Stored dataset items

►

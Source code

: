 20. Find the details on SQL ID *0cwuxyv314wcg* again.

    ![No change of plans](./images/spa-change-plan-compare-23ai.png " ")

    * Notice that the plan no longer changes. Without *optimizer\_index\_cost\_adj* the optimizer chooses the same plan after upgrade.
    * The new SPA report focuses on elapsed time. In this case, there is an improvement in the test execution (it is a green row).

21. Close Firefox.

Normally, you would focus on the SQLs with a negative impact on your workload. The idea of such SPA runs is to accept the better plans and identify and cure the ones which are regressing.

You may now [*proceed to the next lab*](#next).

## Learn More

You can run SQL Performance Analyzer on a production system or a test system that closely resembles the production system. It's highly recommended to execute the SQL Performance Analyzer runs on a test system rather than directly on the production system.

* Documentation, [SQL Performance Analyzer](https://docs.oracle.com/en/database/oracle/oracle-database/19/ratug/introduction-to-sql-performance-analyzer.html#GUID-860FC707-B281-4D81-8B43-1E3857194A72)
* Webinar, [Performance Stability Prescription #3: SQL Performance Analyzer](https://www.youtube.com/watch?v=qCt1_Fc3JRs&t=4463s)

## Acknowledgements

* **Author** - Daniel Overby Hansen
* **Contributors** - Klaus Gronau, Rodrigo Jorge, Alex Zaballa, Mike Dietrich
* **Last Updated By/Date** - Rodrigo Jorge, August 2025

◄

About this task
Write down how many lines of the data above contain the word "Analyzer", with nothing else.

Task solution
3